Tribunal Administratif de Marseille — Décision N° TA13-2604278

vendredi 13 mars 2026

JuridictionTribunal Administratif de Marseille
SectionTribunal Administratif de Marseille
N° DossierTA13-2604278
TypeOrdonnance
RecoursExcès de pouvoir
Avocat requérantMERIENNE

Résumé IA

Le Tribunal administratif de Marseille, statuant en référé-liberté (article L. 521-2 du code de justice administrative), a rejeté la demande d'une famille sollicitant une injonction au préfet pour obtenir un hébergement d'urgence adapté. Le juge a estimé que la condition d'urgence particulière, nécessaire pour ce type de référés, n'était pas caractérisée malgré la situation de rue et les pathologies graves alléguées. Par conséquent, la demande d'admission provisoire à l'aide juridictionnelle a également été rejetée.

Texte intégral

Vu la procédure suivante :

Par une requête, enregistrée le 12 mars 2026, Mme A... C... épouse B..., M D... B... et M. E... B..., représentés par Me Merienne, demandent au juge des référés, sur le fondement de l’article L. 521-2 du code de justice administrative :

1°) de les admettre au bénéfice de l’aide juridictionnelle à titre provisoire ;
2°) d’enjoindre au préfet des Bouches-du-Rhône de les orienter dans une structure d’hébergement d’urgence adaptée et ce, sans délai à compter de la notification de la décision à intervenir, et sous astreinte de 250 euros par jour de retard à compter de la décision à intervenir :
3°) de mettre à la charge de l’État le versement de la somme de 1 000 euros à Me Merienne sur le fondement de l’article 37 de la loi du 10 juillet 1991.

Vu :
- les autres pièces du dossier ;

Vu :
- la loi n° 91-647 du 10 juillet 1991 ;
- le code de justice administrative.

Le président du tribunal a désigné M. Fedi, vice-président, pour statuer sur les demandes de référés.






Considérant ce qui suit :

Sur les conclusions présentées au titre de l’article L. 521-2 du code de justice administrative :

1. Aux termes de l'article L. 521-2 du code de justice administrative : « Saisi d’une demande en ce sens justifiée par l’urgence, le juge des référés peut ordonner toutes mesures nécessaires à la sauvegarde d’une liberté fondamentale à laquelle une personne morale de droit public ou un organisme de droit privé chargé de la gestion d’un service public aurait porté, dans l’exercice d’un de ses pouvoirs, une atteinte grave et manifestement illégale.
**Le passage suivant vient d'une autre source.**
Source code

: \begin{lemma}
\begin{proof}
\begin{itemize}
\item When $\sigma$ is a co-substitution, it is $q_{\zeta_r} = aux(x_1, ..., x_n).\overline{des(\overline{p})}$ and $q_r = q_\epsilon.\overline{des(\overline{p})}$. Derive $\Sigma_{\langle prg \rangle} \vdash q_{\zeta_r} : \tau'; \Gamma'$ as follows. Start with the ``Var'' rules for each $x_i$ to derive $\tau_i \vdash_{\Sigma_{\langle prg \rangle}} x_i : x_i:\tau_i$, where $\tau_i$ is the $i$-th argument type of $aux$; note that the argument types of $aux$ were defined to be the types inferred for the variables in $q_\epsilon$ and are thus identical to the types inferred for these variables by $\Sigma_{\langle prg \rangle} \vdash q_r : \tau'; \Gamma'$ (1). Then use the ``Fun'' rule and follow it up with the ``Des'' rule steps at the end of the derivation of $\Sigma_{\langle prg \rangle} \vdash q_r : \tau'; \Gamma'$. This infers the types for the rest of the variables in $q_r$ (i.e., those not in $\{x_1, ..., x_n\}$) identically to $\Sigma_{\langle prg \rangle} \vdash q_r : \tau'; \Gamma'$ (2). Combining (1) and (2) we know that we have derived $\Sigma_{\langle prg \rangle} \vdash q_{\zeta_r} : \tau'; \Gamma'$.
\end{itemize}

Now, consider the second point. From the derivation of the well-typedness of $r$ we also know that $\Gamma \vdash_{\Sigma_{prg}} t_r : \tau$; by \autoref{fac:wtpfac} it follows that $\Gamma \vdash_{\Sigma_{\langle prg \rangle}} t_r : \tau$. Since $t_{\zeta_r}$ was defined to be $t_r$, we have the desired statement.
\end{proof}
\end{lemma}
Le juge des référés se prononce dans un délai de quarante-huit heures. ». L'article L. 522-3 du même code dispose : « Lorsque la demande ne présente pas un caractère d'urgence ou lorsqu'il apparaît manifeste, au vu de la demande, que celle-ci ne relève pas de la compétence de la juridiction administrative, qu'elle est irrecevable ou qu'elle est mal fondée, le juge des référés peut la rejeter par une ordonnance motivée sans qu'il y ait lieu d'appliquer les deux premiers alinéas de l'article L. 522-1 ». Enfin aux termes du premier alinéa de l’article R. 522-1 dudit code : « La requête visant au prononcé de mesures d’urgence doit (...) justifier de l’urgence de l’affaire. ». Lorsque la requête est fondée sur la procédure de protection particulière du référé liberté instituée par l’article L. 521-2 du code de justice administrative, il appartient au requérant de justifier de circonstances particulières et propres à chaque espèce caractérisant une situation d’urgence qui implique, sous réserve que les autres conditions posées par l’article L. 521-2 soient remplies, qu’une mesure visant à sauvegarder une liberté fondamentale doive être prise dans les quarante-huit heures et au regard de critères d’évidence.
2. Mme A... C... épouse B..., M D... B... et M. E... B..., ressortissants géorgiens demandent au juge des référés, saisi sur le fondement des dispositions de l’article L. 521-2 du code de justice administrative, d’enjoindre au préfet des Bouches-du-Rhône de procéder à leur hébergement dans une structure d’hébergement d’urgence adaptée.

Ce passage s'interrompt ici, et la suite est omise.